Your answer should hold only the lines from the start of the data below through the line with "traditional approach of", copied exactly, with pictures left out.
::: Entries shown :::
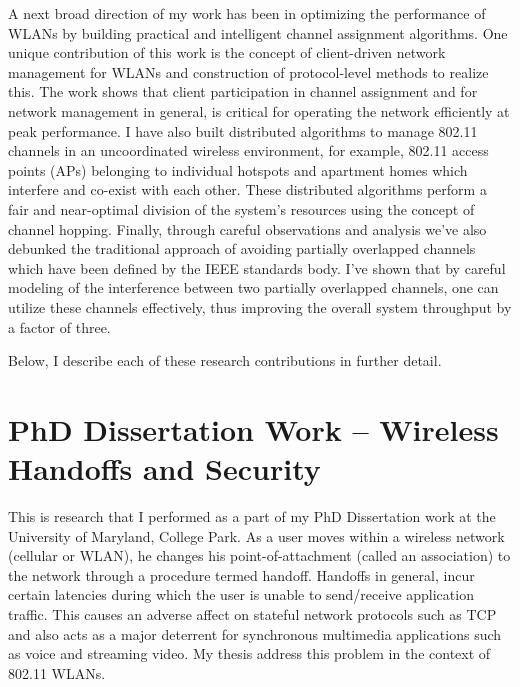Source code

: \documentclass[11pt,letterpaper]{article}
\begin{document}
 A next broad direction of my work has been in optimizing the performance of WLANs by building practical and
intelligent channel assignment algorithms. One unique contribution of this work is the concept of client-driven network
management for WLANs and construction of protocol-level methods to realize this. The work shows that client participation in
channel assignment and for network management in general, is critical for operating the network efficiently at peak
performance. I have also built distributed algorithms to manage 802.11 channels in an uncoordinated wireless
environment, for example, 802.11 access points (APs) belonging to individual hotspots and apartment homes  which interfere and co-exist with
each other. These distributed algorithms perform a fair and near-optimal division of the system's resources using the concept of
channel hopping.  Finally, through careful observations and analysis we've also debunked the traditional approach of
avoiding partially overlapped channels which have been defined by the IEEE standards body.  I've shown that by careful modeling of the interference between two partially
overlapped channels, one can utilize these channels effectively, thus improving the overall system throughput by a
factor of three.

Below, I describe each of these research contributions in further detail.


\section*{PhD Dissertation Work -- Wireless Handoffs and Security}
This is research that I performed as a part of my PhD Dissertation work at the University of Maryland, College Park.
As a user moves within a wireless
network (cellular or WLAN), he changes his point-of-attachment (called an association) to the network through a
procedure termed handoff. Handoffs in general, incur certain latencies during which the user is unable to send/receive
application traffic. This causes an adverse affect on stateful network protocols such as TCP and also acts as a major
deterrent for synchronous multimedia applications such as voice and streaming video. My thesis address this problem in
the context of 802.11 WLANs.  
\end{document}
:::
Expected answer:
Source code

: \documentclass[11pt,letterpaper]{article}
\begin{document}
 A next broad direction of my work has been in optimizing the performance of WLANs by building practical and
intelligent channel assignment algorithms. One unique contribution of this work is the concept of client-driven network
management for WLANs and construction of protocol-level methods to realize this. The work shows that client participation in
channel assignment and for network management in general, is critical for operating the network efficiently at peak
performance. I have also built distributed algorithms to manage 802.11 channels in an uncoordinated wireless
environment, for example, 802.11 access points (APs) belonging to individual hotspots and apartment homes  which interfere and co-exist with
each other. These distributed algorithms perform a fair and near-optimal division of the system's resources using the concept of
channel hopping.  Finally, through careful observations and analysis we've also debunked the traditional approach of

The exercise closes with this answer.